The central figure in the movie is Mendoza (Robert De Niro), who begins as the first kind of imperialist and ends as the second. Early in the film, he is a slave trader, a man of the flesh. But after he kills his brother in a flash of anger, he yearns for redemption, and he gets it from the missionaries who assign him an agonizing penance: He must climb a cliff near a steep waterfall, dragging behind him a net filled with a heavy weight of armor. Again and again, De Niro strives to scale the dangerous height, until finally all of the anger and sin is drained from him and he becomes a missionary at a settlement run by Gabriel (Jeremy Irons).
The movie now develops its story through the device of letters that explain what happened to the mission settlement.

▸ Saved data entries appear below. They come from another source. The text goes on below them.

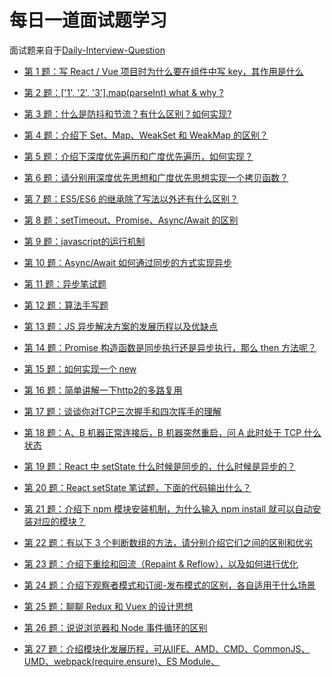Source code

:  #  每日一道面试题学习 #
 面试题来自于[Daily-Interview-Question](https://github.com/Advanced-Frontend/Daily-Interview-Question)
 
- [第 1 题：写 React / Vue 项目时为什么要在组件中写 key，其作用是什么](https://github.com/LuoShengMen/StudyNotes/blob/master/DailyQuestion/%E7%AC%AC%E4%B8%80%E9%A2%98.md)

- [第 2 题：['1', '2', '3'].map(parseInt) what & why ?](https://github.com/LuoShengMen/StudyNotes/blob/master/DailyQuestion/%E7%AC%AC%E4%BA%8C%E9%A2%98.md)

- [第 3 题：什么是防抖和节流？有什么区别？如何实现?](https://github.com/LuoShengMen/StudyNotes/blob/master/DailyQuestion/%E7%AC%AC%E4%B8%89%E9%A2%98.md)

- [第 4 题：介绍下 Set、Map、WeakSet 和 WeakMap 的区别？](https://github.com/LuoShengMen/StudyNotes/blob/master/DailyQuestion/%E7%AC%AC4%E9%A2%98.md)

- [第 5 题：介绍下深度优先遍历和广度优先遍历，如何实现？](https://github.com/LuoShengMen/StudyNotes/blob/master/DailyQuestion/%E7%AC%AC%E4%BA%94%E9%A2%98.md)

- [第 6 题：请分别用深度优先思想和广度优先思想实现一个拷贝函数？](https://github.com/LuoShengMen/StudyNotes/blob/master/DailyQuestion/%E7%AC%AC%E5%85%AD%E9%A2%98.md)

- [第 7 题：ES5/ES6 的继承除了写法以外还有什么区别？](https://github.com/LuoShengMen/StudyNotes/blob/master/DailyQuestion/%E7%AC%AC%E4%B8%83%E9%A2%98.md)

- [第 8 题：setTimeout、Promise、Async/Await 的区别](https://github.com/LuoShengMen/StudyNotes/blob/master/DailyQuestion/%E7%AC%AC%E5%85%AB%E9%A2%98.md)

- [第 9 题：javascript的运行机制](https://github.com/LuoShengMen/StudyNotes/blob/master/DailyQuestion/%E7%AC%AC%E4%B9%9D%E9%A2%98.md)

- [第 10 题：Async/Await 如何通过同步的方式实现异步](https://github.com/LuoShengMen/StudyNotes/blob/master/DailyQuestion/%E7%AC%AC%E5%8D%81%E9%A2%98.md)

- [第 11 题：异步笔试题](https://github.com/LuoShengMen/StudyNotes/blob/master/DailyQuestion/%E7%AC%AC%E5%8D%81%E4%B8%80%E9%A2%98.md)

- [第 12 题：算法手写题](https://github.com/LuoShengMen/StudyNotes/blob/master/DailyQuestion/%E7%AC%AC%E5%8D%81%E4%BA%8C%E9%A2%98.md)

- [第 13 题：JS 异步解决方案的发展历程以及优缺点](https://github.com/LuoShengMen/StudyNotes/blob/master/DailyQuestion/%E7%AC%AC%E5%8D%81%E4%B8%89%E9%A2%98.md)

- [第 14 题：Promise 构造函数是同步执行还是异步执行，那么 then 方法呢？](https://github.com/LuoShengMen/StudyNotes/blob/master/DailyQuestion/%E7%AC%AC%E5%8D%81%E5%9B%9B%E9%A2%98.md)

- [第 15 题：如何实现一个 new](https://github.com/LuoShengMen/StudyNotes/blob/master/DailyQuestion/%E7%AC%AC%E5%8D%81%E4%BA%94%E9%A2%98.md)

- [第 16 题：简单讲解一下http2的多路复用](https://github.com/LuoShengMen/StudyNotes/blob/master/DailyQuestion/%E7%AC%AC%E5%8D%81%E5%85%AD%E9%A2%98.md)

- [第 17 题：谈谈你对TCP三次握手和四次挥手的理解](https://github.com/LuoShengMen/StudyNotes/blob/master/DailyQuestion/%E7%AC%AC%E5%8D%81%E4%B8%83%E9%A2%98.md)

- [第 18 题：A、B 机器正常连接后，B 机器突然重启，问 A 此时处于 TCP 什么状态](https://github.com/LuoShengMen/StudyNotes/blob/master/DailyQuestion/%E7%AC%AC%E5%8D%81%E5%85%AB%E9%A2%98.md)

- [第 19 题：React 中 setState 什么时候是同步的，什么时候是异步的？](https://github.com/LuoShengMen/StudyNotes/blob/master/DailyQuestion/%E7%AC%AC%E5%8D%81%E4%B9%9D%E9%A2%98.md)

- [第 20 题：React setState 笔试题，下面的代码输出什么？](https://github.com/LuoShengMen/StudyNotes/blob/master/DailyQuestion/%E7%AC%AC%E4%BA%8C%E5%8D%81%E9%A2%98.md)

- [第 21 题：介绍下 npm 模块安装机制，为什么输入 npm install 就可以自动安装对应的模块？](https://github.com/LuoShengMen/StudyNotes/blob/master/DailyQuestion/%E7%AC%AC%E4%BA%8C%E5%8D%81%E4%B8%80%E9%A2%98.md)

- [第 22 题：有以下 3 个判断数组的方法，请分别介绍它们之间的区别和优劣](https://github.com/LuoShengMen/StudyNotes/blob/master/DailyQuestion/%E7%AC%AC%E4%BA%8C%E5%8D%81%E4%BA%8C%E9%A2%98.md)

- [第 23 题：介绍下重绘和回流（Repaint & Reflow），以及如何进行优化](https://github.com/LuoShengMen/StudyNotes/blob/master/DailyQuestion/%E7%AC%AC%E4%BA%8C%E5%8D%81%E4%B8%89%E9%A2%98.md)

- [第 24 题：介绍下观察者模式和订阅-发布模式的区别，各自适用于什么场景](https://github.com/LuoShengMen/StudyNotes/blob/master/DailyQuestion/%E7%AC%AC%E4%BA%8C%E5%8D%81%E5%9B%9B%E9%A2%98.md)

- [第 25 题：聊聊 Redux 和 Vuex 的设计思想](https://github.com/LuoShengMen/StudyNotes/blob/master/DailyQuestion/%E7%AC%AC%E4%BA%8C%E5%8D%81%E4%BA%94%E9%A2%98.md)

- [第 26 题：说说浏览器和 Node 事件循环的区别]()

- [第 27 题：介绍模块化发展历程，可从IIFE、AMD、CMD、CommonJS、UMD、webpack(require.ensure)、ES Module、<script type="module"> 这几个角度考虑]()

- [第 28 题：全局作用域中，用 const 和 let 声明的变量不在 window 上，那到底在哪里？如何去获取？。]()

- [第 29 题：cookie 和 token 都存放在 header 中，为什么不会劫持 token？]()

- [第 30 题：聊聊 Vue 的双向数据绑定，Model 如何改变 View，View 又是如何改变 Model 的]()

The missionaries dream of a society in which Christian natives will live in harmony with the Spanish and Portuguese. But the colonial governors find this vision dangerous; they would rather enslave the Indians than convert them, and they issue orders for the mission to be destroyed. Irons and De Niro disagree on how to meet this threat: Irons believes in prayer and passive resistance, and De Niro believes in armed rebellion.
In the end, neither approach is effective.